2. L’analogie socio-politique

Nous voici arrivés au point où il faut faire état de ce changement fondamental affectant la représentation de l’organisme vivant. En rejetant le postulat de l’instrumentalité des parties, les biologistes s’interdisent dorénavant de se figurer l’organisme à l’image d’une machine ou d’une fabrique dont les parties seraient des pièces ou des instruments au service d’une finalité imposée par le tout (que ce tout soit animé par un souffle vital, pneuma ou archée, comme chez Aristote, ou qu’il soit un automate fonctionnant strictement « suivant les lois exactes des Mécaniques », comme chez Descartes). Le temps n’est plus où l’on pouvait assurément se référer, fut-ce de manière seulement implicite, au modèle technologique pour expliquer l’ordre et la disposition remarquables des parties-organes par lesquels les organismes se distinguent des pseudo-touts de sommation, et qui leur valaient par excellence d’être qualifiés de tout par Aristote.
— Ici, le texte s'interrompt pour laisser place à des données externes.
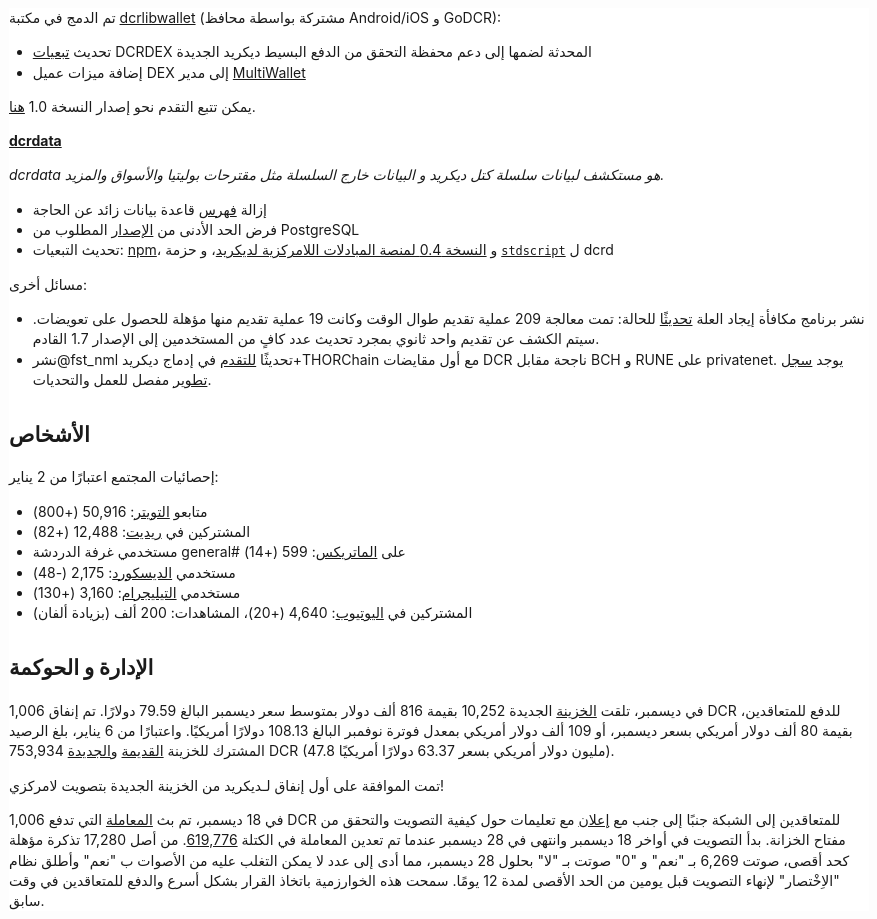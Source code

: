 تم الدمج في مكتبة [dcrlibwallet](https://github.com/planetdecred/dcrlibwallet) (مشتركة بواسطة محافظ Android/iOS و GoDCR):

* تحديث [تبعيات](https://github.com/planetdecred/dcrlibwallet/pull/214) DCRDEX المحدثة لضمها إلى دعم محفظة التحقق من الدفع البسيط ديكريد الجديدة
* إضافة ميزات عميل DEX إلى مدير [MultiWallet](https://github.com/planetdecred/dcrlibwallet/pull/212)

يمكن تتبع التقدم نحو إصدار النسخة 1.0 [هنا](https://github.com/planetdecred/godcr/milestone/2).

<a id="dcrdata" />

**[dcrdata](https://github.com/decred/dcrdata)**

_dcrdata هو مستكشف لبيانات سلسلة كتل ديكريد و البيانات خارج السلسلة مثل مقترحات بوليتيا والأسواق والمزيد._

* إزالة [فهرس](https://github.com/decred/dcrdata/pull/1845) قاعدة بيانات زائد عن الحاجة
* فرض الحد الأدنى من [الإصدار](https://github.com/decred/dcrdata/pull/1880) المطلوب من PostgreSQL
* تحديث التبعيات: [npm](https://github.com/decred/dcrdata/pull/1881)، و [النسخة 0.4 لمنصة المبادلات اللامركزية لديكريد](https://github.com/decred/dcrdata/pull/1878)، و حزمة [`stdscript`](https://github.com/decred/dcrdata/pull/1879) ل dcrd

مسائل أخرى:

* نشر برنامج مكافأة إيجاد العلة [تحديثًا](https://bounty.decred.org/2021/12/status-update/) للحالة: تمت معالجة 209 عملية تقديم طوال الوقت وكانت 19 عملية تقديم منها مؤهلة للحصول على تعويضات. سيتم الكشف عن تقديم واحد ثانوي بمجرد تحديث عدد كافٍ من المستخدمين إلى الإصدار 1.7 القادم.
* نشر@fst\_nml تحديثًا [للتقدم](https://twitter.com/fst_nml/status/1474951827812585472) في إدماج ديكريد+THORChain مع أول مقايضات DCR ناجحة مقابل BCH و RUNE على privatenet. يوجد [سجل تطوير](https://github.com/alexdcox/thorchain-decred-work-log) مفصل للعمل والتحديات.

## الأشخاص

إحصائيات المجتمع اعتبارًا من 2 يناير:

* متابعو [التويتر](https://twitter.com/decredproject): 50,916 (+800)
* المشتركين في [ريديت](https://www.reddit.com/r/decred/): 12,488 (+82)
* مستخدمي غرفة الدردشة general# على [الماتريكس](https://chat.decred.org/): 599 (+14)
* مستخدمي [الديسكورد](https://discord.gg/GJ2GXfz): 2,175 (-48)
* مستخدمي [التيليجرام](https://t.me/Decred): 3,160 (+130)
* المشتركين في [اليوتيوب](https://www.youtube.com/decredchannel): 4,640 (+20)، المشاهدات: 200 ألف (بزيادة ألفان)

## الإدارة و الحوكمة

في ديسمبر، تلقت [الخزينة](https://dcrdata.decred.org/treasury) الجديدة 10,252 بقيمة 816 ألف دولار بمتوسط سعر ديسمبر البالغ 79.59 دولارًا. تم إنفاق  1,006 DCR  للدفع للمتعاقدين، بقيمة 80 ألف دولار أمريكي بسعر ديسمبر، أو 109 ألف دولار أمريكي بمعدل فوترة نوفمبر البالغ 108.13 دولارًا أمريكيًا. واعتبارًا من 6 يناير، بلغ الرصيد المشترك للخزينة [القديمة](https://dcrdata.decred.org/address/Dcur2mcGjmENx4DhNqDctW5wJCVyT3Qeqkx) و[الجديدة](https://dcrdata.decred.org/treasury) 753,934 DCR (47.8 مليون دولار أمريكي بسعر 63.37 دولارًا أمريكيًا).

تمت الموافقة على أول إنفاق لـديكريد من الخزينة الجديدة بتصويت لامركزي!

في 18 ديسمبر، تم بث [المعاملة](https://dcrdata.decred.org/tx/f57f2f35abcfc58cb8d45da6315982610203c1335ee0d68b36240f22c24a557a) التي تدفع 1,006 DCR للمتعاقدين إلى الشبكة جنبًا إلى جنب مع [إعلان](https://twitter.com.com/decredproject/status/1472050886830702597) مع تعليمات حول كيفية التصويت والتحقق من مفتاح الخزانة. بدأ التصويت في أواخر 18 ديسمبر وانتهى في 28 ديسمبر عندما تم تعدين المعاملة في الكتلة [619,776](https://dcrdata.decred.org/block/619776). من أصل 17,280 تذكرة مؤهلة كحد أقصى، صوتت 6,269 بـ "نعم" و "0" صوتت بـ "لا" بحلول 28 ديسمبر، مما أدى إلى عدد لا يمكن التغلب عليه من الأصوات ب "نعم" وأطلق نظام "الاِخْتصار" لإنهاء التصويت قبل يومين من الحد الأقصى لمدة 12 يومًا. سمحت هذه الخوارزمية باتخاذ القرار بشكل أسرع والدفع للمتعاقدين في وقت سابق.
Georges Canguilhem disait « qu’aussi longtemps qu’on prend dans la technologie les modèles d’explication des fonctions de l’organisme, les parties du tout sont assimilées à des outils et à des pièces de machines 142  ». Inversement : à présent que l’expression fonction organique, au sens général du terme – c’est-à-dire abstraction faite de la distinction faite plus haut entre propriété et fonction –, ne s’entend plus seulement des fonctions des organes et des appareils, mais aussi et même premièrement des diverses propriétés fonctionnelles de la cellule, et qu’il n’est par conséquent plus possible d’assimiler le concept de fonction organique au concept d’usage, l’implication de cette assimilation, laquelle consiste dans l’usage d’un modèle technologique de l’organisme, disparaît.

Notes
142.

G. Canguilhem : « Le tout et la partie dans la pensée biologique », op. cit., p. 323.